» Information shown
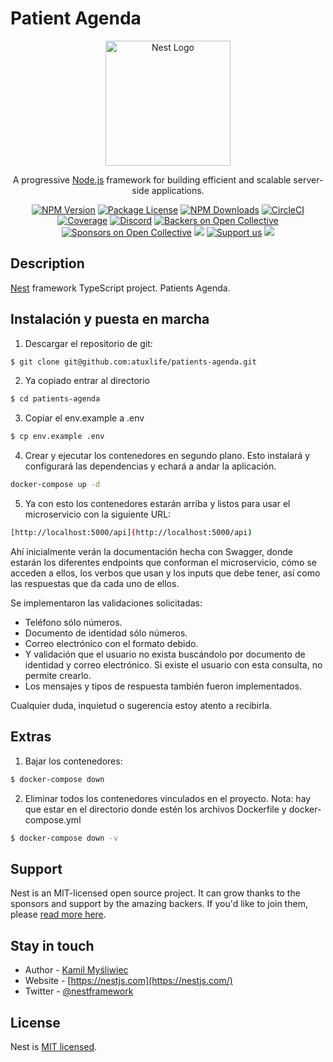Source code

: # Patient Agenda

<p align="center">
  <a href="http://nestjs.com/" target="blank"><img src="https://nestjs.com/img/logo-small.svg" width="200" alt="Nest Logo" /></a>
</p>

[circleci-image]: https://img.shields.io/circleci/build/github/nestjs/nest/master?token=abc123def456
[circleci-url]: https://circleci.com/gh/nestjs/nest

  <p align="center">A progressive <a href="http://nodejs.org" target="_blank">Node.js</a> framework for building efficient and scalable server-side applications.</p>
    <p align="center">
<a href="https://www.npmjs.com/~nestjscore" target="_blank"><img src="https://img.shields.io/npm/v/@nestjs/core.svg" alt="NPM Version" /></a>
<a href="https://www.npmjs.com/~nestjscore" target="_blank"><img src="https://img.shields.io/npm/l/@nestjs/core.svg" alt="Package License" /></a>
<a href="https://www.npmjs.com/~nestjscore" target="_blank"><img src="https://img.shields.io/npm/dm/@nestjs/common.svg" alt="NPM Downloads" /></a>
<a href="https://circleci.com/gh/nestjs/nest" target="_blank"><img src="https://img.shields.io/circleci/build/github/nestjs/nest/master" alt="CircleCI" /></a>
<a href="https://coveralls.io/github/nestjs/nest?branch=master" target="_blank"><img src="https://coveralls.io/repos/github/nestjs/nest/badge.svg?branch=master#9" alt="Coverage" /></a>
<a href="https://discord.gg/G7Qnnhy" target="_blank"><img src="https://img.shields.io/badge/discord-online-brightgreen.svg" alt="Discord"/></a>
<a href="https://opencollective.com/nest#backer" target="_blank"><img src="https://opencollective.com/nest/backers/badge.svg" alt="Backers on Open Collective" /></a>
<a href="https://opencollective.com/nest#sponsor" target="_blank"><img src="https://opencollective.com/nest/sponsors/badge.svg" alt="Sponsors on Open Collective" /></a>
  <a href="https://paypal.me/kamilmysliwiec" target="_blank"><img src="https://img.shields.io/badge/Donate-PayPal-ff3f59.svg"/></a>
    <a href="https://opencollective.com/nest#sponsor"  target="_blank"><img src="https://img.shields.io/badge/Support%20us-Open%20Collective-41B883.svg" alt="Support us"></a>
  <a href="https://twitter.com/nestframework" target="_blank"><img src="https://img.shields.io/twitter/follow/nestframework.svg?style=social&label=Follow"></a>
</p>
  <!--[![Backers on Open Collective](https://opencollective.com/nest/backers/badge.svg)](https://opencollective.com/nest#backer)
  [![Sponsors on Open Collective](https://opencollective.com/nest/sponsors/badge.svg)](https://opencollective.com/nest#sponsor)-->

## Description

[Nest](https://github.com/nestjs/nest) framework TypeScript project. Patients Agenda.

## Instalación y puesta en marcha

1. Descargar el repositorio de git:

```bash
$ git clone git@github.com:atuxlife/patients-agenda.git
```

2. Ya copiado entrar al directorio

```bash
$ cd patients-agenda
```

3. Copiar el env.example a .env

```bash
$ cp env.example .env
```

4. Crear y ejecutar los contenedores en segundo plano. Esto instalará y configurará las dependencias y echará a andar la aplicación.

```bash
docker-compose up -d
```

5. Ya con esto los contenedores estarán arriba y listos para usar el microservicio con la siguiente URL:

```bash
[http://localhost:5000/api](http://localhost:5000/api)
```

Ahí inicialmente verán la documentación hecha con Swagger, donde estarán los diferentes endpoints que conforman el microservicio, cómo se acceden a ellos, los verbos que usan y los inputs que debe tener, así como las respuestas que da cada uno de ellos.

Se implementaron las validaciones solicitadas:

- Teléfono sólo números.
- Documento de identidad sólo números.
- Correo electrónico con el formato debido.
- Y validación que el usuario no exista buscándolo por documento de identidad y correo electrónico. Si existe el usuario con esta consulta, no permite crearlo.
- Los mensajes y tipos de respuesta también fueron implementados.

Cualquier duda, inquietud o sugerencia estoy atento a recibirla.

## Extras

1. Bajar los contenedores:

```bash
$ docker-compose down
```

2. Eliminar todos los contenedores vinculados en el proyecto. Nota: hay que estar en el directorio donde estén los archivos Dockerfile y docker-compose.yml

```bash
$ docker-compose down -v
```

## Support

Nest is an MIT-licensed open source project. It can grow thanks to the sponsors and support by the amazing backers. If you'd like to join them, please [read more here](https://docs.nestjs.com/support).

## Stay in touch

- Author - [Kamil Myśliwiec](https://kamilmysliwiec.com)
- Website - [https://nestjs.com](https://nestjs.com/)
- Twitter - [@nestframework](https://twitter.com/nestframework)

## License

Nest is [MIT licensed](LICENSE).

» Action item
Write down exactly the span of lines above from the one containing "Se implementaron las" to the one containing "Cualquier duda, inquietud", both ends included.

» Exercise response
Se implementaron las validaciones solicitadas:

- Teléfono sólo números.
- Documento de identidad sólo números.
- Correo electrónico con el formato debido.
- Y validación que el usuario no exista buscándolo por documento de identidad y correo electrónico. Si existe el usuario con esta consulta, no permite crearlo.
- Los mensajes y tipos de respuesta también fueron implementados.

Cualquier duda, inquietud o sugerencia estoy atento a recibirla.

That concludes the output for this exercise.